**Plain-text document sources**
== Segment start ==

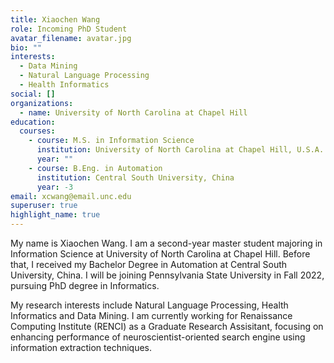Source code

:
 ```yaml
---
title: Xiaochen Wang
role: Incoming PhD Student
avatar_filename: avatar.jpg
bio: ""
interests:
  - Data Mining
  - Natural Language Processing
  - Health Informatics
social: []
organizations:
  - name: University of North Carolina at Chapel Hill
education:
  courses:
    - course: M.S. in Information Science
      institution: University of North Carolina at Chapel Hill, U.S.A.
      year: ""
    - course: B.Eng. in Automation
      institution: Central South University, China
      year: -3
email: xcwang@email.unc.edu
superuser: true
highlight_name: true
---
```

My name is Xiaochen Wang. I am a second-year master student majoring in Information Science at University of North Carolina at Chapel Hill. Before that, I received my Bachelor Degree in Automation at Central South University, China. I will be joining Pennsylvania State University in Fall 2022, pursuing PhD degree in Informatics.



My research interests include Natural Language Processing, Health Informatics and Data Mining. I am currently working for Renaissance Computing Institute (RENCI) as a Graduate Research Assisitant, focusing on enhancing performance of neuroscientist-oriented search engine using information extraction techniques.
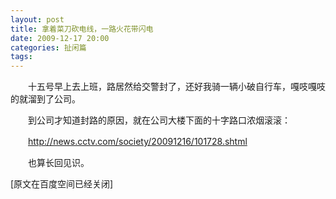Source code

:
 ```yaml
---
layout: post
title: 拿着菜刀砍电线，一路火花带闪电
date: 2009-12-17 20:00
categories: 扯闲篇
tags: 
---
```



 

　　十五号早上去上班，路居然给交警封了，还好我骑一辆小破自行车，嘎吱嘎吱的就溜到了公司。

　　到公司才知道封路的原因，就在公司大楼下面的十字路口浓烟滚滚：

<!-- more -->



　　http://news.cctv.com/society/20091216/101728.shtml

　　也算长回见识。

[原文在百度空间已经关闭]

== Segment end ==

**WHAT TO DO**
When a line above includes the word "China", please list that line.

**EXERCISE RESULT**
      institution: Central South University, China
My name is Xiaochen Wang. I am a second-year master student majoring in Information Science at University of North Carolina at Chapel Hill. Before that, I received my Bachelor Degree in Automation at Central South University, China. I will be joining Pennsylvania State University in Fall 2022, pursuing PhD degree in Informatics.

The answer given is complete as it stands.